What you saw in that revised offense was similar to what you saw from the Bills in 2013 -- a lot of shotgun, multi-receiver sets, and several quick-release concepts out of route ideas designed to stretch defenses vertically and horizontally at the same time. Perhaps most interesting and indicative is that you don't see a lot of route complexity here; it's about getting separation in other ways.

Sound familiar? But it worked -- the 2012 Orange team ranked 21st in total offense and 23rd in passing yards, leading to Marrone's NFL promotion. And one year after a rough baptism in the pros as a head coach, Marone possibly sees Watkins as the key to a similar turnaround.

In 2013, per Pro Football Focus, the Bills didn't enjoy a lot of route diversity -- more than half of their total routes were either hitches (24.5 percent) or go routes (31.1 percent). With that many deep vertical concepts, it's interesting that Manuel led the team with just 41 passes over 20 yards in the air (ranking 23rd in the NFL; Joe Flacco led the league with 88 attempts). It's also interesting that, per PFF's charting, the Bills ran receiver screens just 0.7 percent of the time, tied with Baltimore for the third-lowest in the league behind New Orleans and San Diego. You can certainly expect that number to take a serious rise.
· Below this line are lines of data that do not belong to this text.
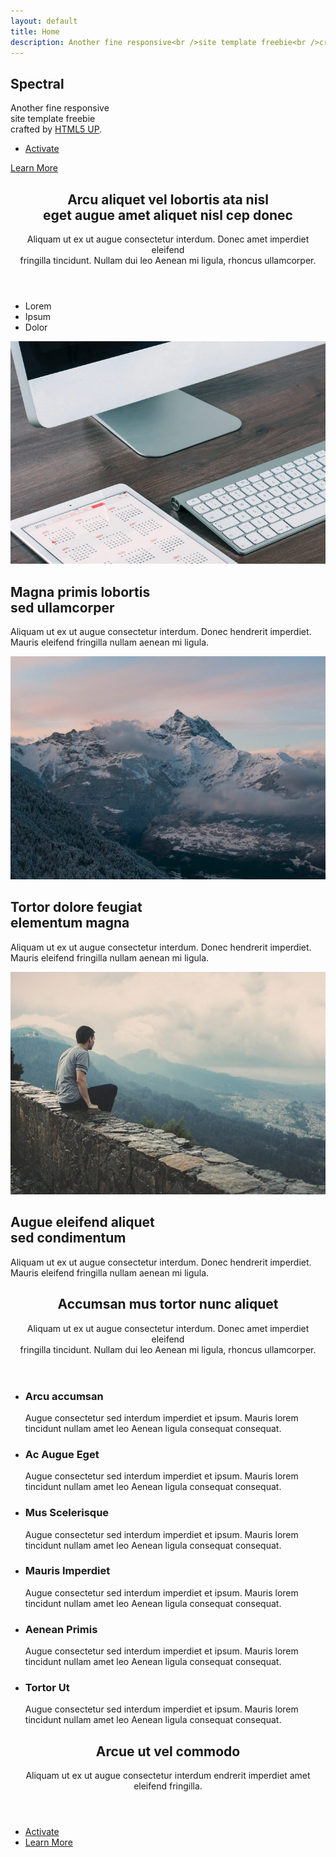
 ```yaml
---
layout: default
title: Home
description: Another fine responsive<br />site template freebie<br />crafted by <a href="http://html5up.net">HTML5 UP</a>.
---
```


<!-- Banner -->
<section id="banner">
	<div class="inner">
		<h2>Spectral</h2>
		<p>Another fine responsive<br />
		site template freebie<br />
		crafted by <a href="http://html5up.net">HTML5 UP</a>.</p>
		<ul class="actions">
			<li><a href="#" class="button special">Activate</a></li>
		</ul>
	</div>
	<a href="#one" class="more scrolly">Learn More</a>
</section>

<!-- One -->
<section id="one" class="wrapper style1 special">
	<div class="inner">
		<header class="major">
			<h2>Arcu aliquet vel lobortis ata nisl<br />
			eget augue amet aliquet nisl cep donec</h2>
			<p>Aliquam ut ex ut augue consectetur interdum. Donec amet imperdiet eleifend<br />
			fringilla tincidunt. Nullam dui leo Aenean mi ligula, rhoncus ullamcorper.</p>
		</header>
		<ul class="icons major">
			<li><span class="icon fa-diamond major style1"><span class="label">Lorem</span></span></li>
			<li><span class="icon fa-heart-o major style2"><span class="label">Ipsum</span></span></li>
			<li><span class="icon fa-code major style3"><span class="label">Dolor</span></span></li>
		</ul>
	</div>
</section>

<!-- Two -->
<section id="two" class="wrapper alt style2">
	<section class="spotlight">
		<div class="image"><img src="images/pic01.jpg" alt="" /></div><div class="content">
			<h2>Magna primis lobortis<br />
			sed ullamcorper</h2>
			<p>Aliquam ut ex ut augue consectetur interdum. Donec hendrerit imperdiet. Mauris eleifend fringilla nullam aenean mi ligula.</p>
		</div>
	</section>
	<section class="spotlight">
		<div class="image"><img src="images/pic02.jpg" alt="" /></div><div class="content">
			<h2>Tortor dolore feugiat<br />
			elementum magna</h2>
			<p>Aliquam ut ex ut augue consectetur interdum. Donec hendrerit imperdiet. Mauris eleifend fringilla nullam aenean mi ligula.</p>
		</div>
	</section>
	<section class="spotlight">
		<div class="image"><img src="images/pic03.jpg" alt="" /></div><div class="content">
			<h2>Augue eleifend aliquet<br />
			sed condimentum</h2>
			<p>Aliquam ut ex ut augue consectetur interdum. Donec hendrerit imperdiet. Mauris eleifend fringilla nullam aenean mi ligula.</p>
		</div>
	</section>
</section>

<!-- Three -->
<section id="three" class="wrapper style3 special">
	<div class="inner">
		<header class="major">
			<h2>Accumsan mus tortor nunc aliquet</h2>
			<p>Aliquam ut ex ut augue consectetur interdum. Donec amet imperdiet eleifend<br />
			fringilla tincidunt. Nullam dui leo Aenean mi ligula, rhoncus ullamcorper.</p>
		</header>
		<ul class="features">
			<li class="icon fa-paper-plane-o">
				<h3>Arcu accumsan</h3>
				<p>Augue consectetur sed interdum imperdiet et ipsum. Mauris lorem tincidunt nullam amet leo Aenean ligula consequat consequat.</p>
			</li>
			<li class="icon fa-laptop">
				<h3>Ac Augue Eget</h3>
				<p>Augue consectetur sed interdum imperdiet et ipsum. Mauris lorem tincidunt nullam amet leo Aenean ligula consequat consequat.</p>
			</li>
			<li class="icon fa-code">
				<h3>Mus Scelerisque</h3>
				<p>Augue consectetur sed interdum imperdiet et ipsum. Mauris lorem tincidunt nullam amet leo Aenean ligula consequat consequat.</p>
			</li>
			<li class="icon fa-headphones">
				<h3>Mauris Imperdiet</h3>
				<p>Augue consectetur sed interdum imperdiet et ipsum. Mauris lorem tincidunt nullam amet leo Aenean ligula consequat consequat.</p>
			</li>
			<li class="icon fa-heart-o">
				<h3>Aenean Primis</h3>
				<p>Augue consectetur sed interdum imperdiet et ipsum. Mauris lorem tincidunt nullam amet leo Aenean ligula consequat consequat.</p>
			</li>
			<li class="icon fa-flag-o">
				<h3>Tortor Ut</h3>
				<p>Augue consectetur sed interdum imperdiet et ipsum. Mauris lorem tincidunt nullam amet leo Aenean ligula consequat consequat.</p>
			</li>
		</ul>
	</div>
</section>

<!-- CTA -->
<section id="cta" class="wrapper style4">
	<div class="inner">
		<header>
			<h2>Arcue ut vel commodo</h2>
			<p>Aliquam ut ex ut augue consectetur interdum endrerit imperdiet amet eleifend fringilla.</p>
		</header>
		<ul class="actions vertical">
			<li><a href="#" class="button fit special">Activate</a></li>
			<li><a href="#" class="button fit">Learn More</a></li>
		</ul>
	</div>
</section>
"I thought after having watched him now for a couple days, my assessment of him is that he probably has better hand-eye coordination than I thought coming into it," Marrone said of Watkins after the Bills' 2014 rookie minicamp. "I'm excited to see him. I really look forward to when the pads come on and we start playing football and really evaluating people then ... Someone told me that he was in here at like 6:45 [a.m.] running routes on air. I think those are the things you want to hear. You want to hear about that. You don't want to leave anything to chance, and you just want to make sure the performance on the field proves whether you're good enough or you're not good enough."